§ Exercise aim:
Return all lines of the data in which the string "from" occurs.

------ The data ------

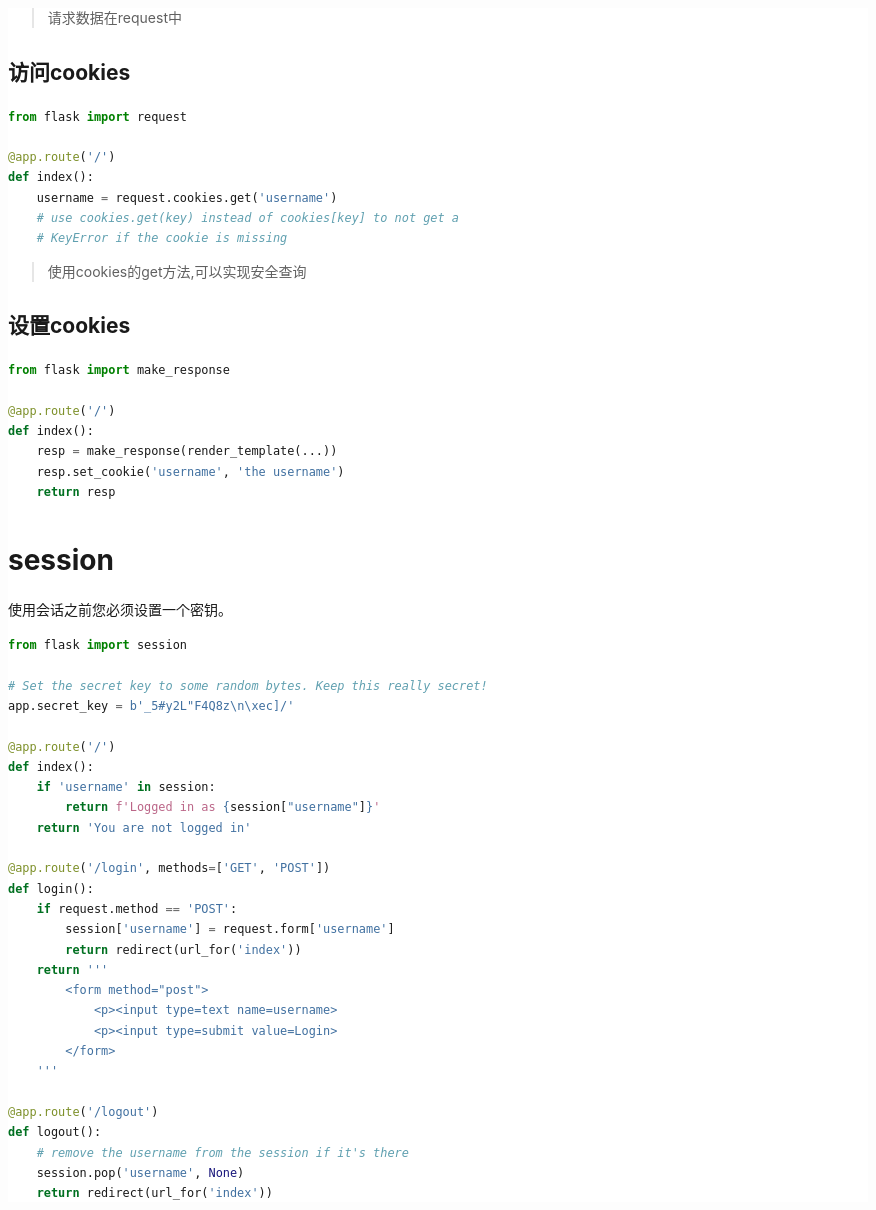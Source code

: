 > 请求数据在request中



## 访问cookies

```python
from flask import request

@app.route('/')
def index():
    username = request.cookies.get('username')
    # use cookies.get(key) instead of cookies[key] to not get a
    # KeyError if the cookie is missing
```

> 使用cookies的get方法,可以实现安全查询



## 设置cookies

```python
from flask import make_response

@app.route('/')
def index():
    resp = make_response(render_template(...))
    resp.set_cookie('username', 'the username')
    return resp
```



# session 

使用会话之前您必须设置一个密钥。

```python
from flask import session

# Set the secret key to some random bytes. Keep this really secret!
app.secret_key = b'_5#y2L"F4Q8z\n\xec]/'

@app.route('/')
def index():
    if 'username' in session:
        return f'Logged in as {session["username"]}'
    return 'You are not logged in'

@app.route('/login', methods=['GET', 'POST'])
def login():
    if request.method == 'POST':
        session['username'] = request.form['username']
        return redirect(url_for('index'))
    return '''
        <form method="post">
            <p><input type=text name=username>
            <p><input type=submit value=Login>
        </form>
    '''

@app.route('/logout')
def logout():
    # remove the username from the session if it's there
    session.pop('username', None)
    return redirect(url_for('index'))
```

------

§ Answer section:
from flask import request
from flask import make_response
from flask import session
    # remove the username from the session if it's there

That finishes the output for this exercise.